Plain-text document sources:
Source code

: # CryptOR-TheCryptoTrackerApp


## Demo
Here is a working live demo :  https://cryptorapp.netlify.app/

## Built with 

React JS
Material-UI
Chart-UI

=== TASK INSTRUCTIONS ===
The records above need copying. Do it exactly.

=== ANSWER FOR THIS EXERCISE ===
Source code

: # CryptOR-TheCryptoTrackerApp


## Demo
Here is a working live demo :  https://cryptorapp.netlify.app/

## Built with 

React JS
Material-UI
Chart-UI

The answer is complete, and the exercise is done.